§ Dataset entries:
- Opening Delimiter -

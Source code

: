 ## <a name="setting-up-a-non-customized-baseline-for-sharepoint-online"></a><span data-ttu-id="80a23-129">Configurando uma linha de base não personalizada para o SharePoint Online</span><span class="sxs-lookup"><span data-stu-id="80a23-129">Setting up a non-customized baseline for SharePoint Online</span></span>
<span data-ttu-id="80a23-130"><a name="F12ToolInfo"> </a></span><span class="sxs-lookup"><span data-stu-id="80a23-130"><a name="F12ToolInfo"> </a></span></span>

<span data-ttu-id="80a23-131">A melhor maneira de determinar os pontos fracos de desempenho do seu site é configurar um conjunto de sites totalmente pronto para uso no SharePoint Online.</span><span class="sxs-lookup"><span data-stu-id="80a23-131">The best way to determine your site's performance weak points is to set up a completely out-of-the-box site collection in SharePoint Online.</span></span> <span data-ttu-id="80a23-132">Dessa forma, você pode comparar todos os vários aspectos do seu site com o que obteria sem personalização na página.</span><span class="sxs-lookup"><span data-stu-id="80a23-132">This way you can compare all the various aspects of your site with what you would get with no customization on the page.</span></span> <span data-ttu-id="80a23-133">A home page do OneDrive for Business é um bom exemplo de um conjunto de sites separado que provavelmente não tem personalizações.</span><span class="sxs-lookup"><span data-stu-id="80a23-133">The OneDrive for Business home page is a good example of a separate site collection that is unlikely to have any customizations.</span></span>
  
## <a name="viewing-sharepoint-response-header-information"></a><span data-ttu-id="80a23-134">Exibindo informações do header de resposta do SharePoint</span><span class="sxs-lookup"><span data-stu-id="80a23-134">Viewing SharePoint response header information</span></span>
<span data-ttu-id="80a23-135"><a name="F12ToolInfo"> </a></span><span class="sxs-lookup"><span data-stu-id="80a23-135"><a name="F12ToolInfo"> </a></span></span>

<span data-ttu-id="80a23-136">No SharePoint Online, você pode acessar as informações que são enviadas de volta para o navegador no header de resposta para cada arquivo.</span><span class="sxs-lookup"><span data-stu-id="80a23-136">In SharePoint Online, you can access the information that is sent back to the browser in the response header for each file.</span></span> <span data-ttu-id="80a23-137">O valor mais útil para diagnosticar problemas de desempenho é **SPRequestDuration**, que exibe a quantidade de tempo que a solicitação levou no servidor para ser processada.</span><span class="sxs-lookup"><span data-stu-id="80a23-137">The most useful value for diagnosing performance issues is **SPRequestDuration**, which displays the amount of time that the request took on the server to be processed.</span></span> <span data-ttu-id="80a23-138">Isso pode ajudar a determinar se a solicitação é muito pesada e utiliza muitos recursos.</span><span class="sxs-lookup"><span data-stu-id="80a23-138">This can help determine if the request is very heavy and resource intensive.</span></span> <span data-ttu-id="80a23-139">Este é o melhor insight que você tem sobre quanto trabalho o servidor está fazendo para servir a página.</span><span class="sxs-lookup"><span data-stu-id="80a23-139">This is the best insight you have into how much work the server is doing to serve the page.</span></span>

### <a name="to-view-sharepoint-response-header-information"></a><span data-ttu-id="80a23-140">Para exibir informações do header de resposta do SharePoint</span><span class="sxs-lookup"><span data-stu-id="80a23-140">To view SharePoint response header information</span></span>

- Closing Delimiter -

§ What to do: Every line of the material above must be duplicated exactly.

§ Written reply:
Source code

: ## <a name="setting-up-a-non-customized-baseline-for-sharepoint-online"></a><span data-ttu-id="80a23-129">Configurando uma linha de base não personalizada para o SharePoint Online</span><span class="sxs-lookup"><span data-stu-id="80a23-129">Setting up a non-customized baseline for SharePoint Online</span></span>
<span data-ttu-id="80a23-130"><a name="F12ToolInfo"> </a></span><span class="sxs-lookup"><span data-stu-id="80a23-130"><a name="F12ToolInfo"> </a></span></span>

<span data-ttu-id="80a23-131">A melhor maneira de determinar os pontos fracos de desempenho do seu site é configurar um conjunto de sites totalmente pronto para uso no SharePoint Online.</span><span class="sxs-lookup"><span data-stu-id="80a23-131">The best way to determine your site's performance weak points is to set up a completely out-of-the-box site collection in SharePoint Online.</span></span> <span data-ttu-id="80a23-132">Dessa forma, você pode comparar todos os vários aspectos do seu site com o que obteria sem personalização na página.</span><span class="sxs-lookup"><span data-stu-id="80a23-132">This way you can compare all the various aspects of your site with what you would get with no customization on the page.</span></span> <span data-ttu-id="80a23-133">A home page do OneDrive for Business é um bom exemplo de um conjunto de sites separado que provavelmente não tem personalizações.</span><span class="sxs-lookup"><span data-stu-id="80a23-133">The OneDrive for Business home page is a good example of a separate site collection that is unlikely to have any customizations.</span></span>
  
## <a name="viewing-sharepoint-response-header-information"></a><span data-ttu-id="80a23-134">Exibindo informações do header de resposta do SharePoint</span><span class="sxs-lookup"><span data-stu-id="80a23-134">Viewing SharePoint response header information</span></span>
<span data-ttu-id="80a23-135"><a name="F12ToolInfo"> </a></span><span class="sxs-lookup"><span data-stu-id="80a23-135"><a name="F12ToolInfo"> </a></span></span>

<span data-ttu-id="80a23-136">No SharePoint Online, você pode acessar as informações que são enviadas de volta para o navegador no header de resposta para cada arquivo.</span><span class="sxs-lookup"><span data-stu-id="80a23-136">In SharePoint Online, you can access the information that is sent back to the browser in the response header for each file.</span></span> <span data-ttu-id="80a23-137">O valor mais útil para diagnosticar problemas de desempenho é **SPRequestDuration**, que exibe a quantidade de tempo que a solicitação levou no servidor para ser processada.</span><span class="sxs-lookup"><span data-stu-id="80a23-137">The most useful value for diagnosing performance issues is **SPRequestDuration**, which displays the amount of time that the request took on the server to be processed.</span></span> <span data-ttu-id="80a23-138">Isso pode ajudar a determinar se a solicitação é muito pesada e utiliza muitos recursos.</span><span class="sxs-lookup"><span data-stu-id="80a23-138">This can help determine if the request is very heavy and resource intensive.</span></span> <span data-ttu-id="80a23-139">Este é o melhor insight que você tem sobre quanto trabalho o servidor está fazendo para servir a página.</span><span class="sxs-lookup"><span data-stu-id="80a23-139">This is the best insight you have into how much work the server is doing to serve the page.</span></span>

### <a name="to-view-sharepoint-response-header-information"></a><span data-ttu-id="80a23-140">Para exibir informações do header de resposta do SharePoint</span><span class="sxs-lookup"><span data-stu-id="80a23-140">To view SharePoint response header information</span></span>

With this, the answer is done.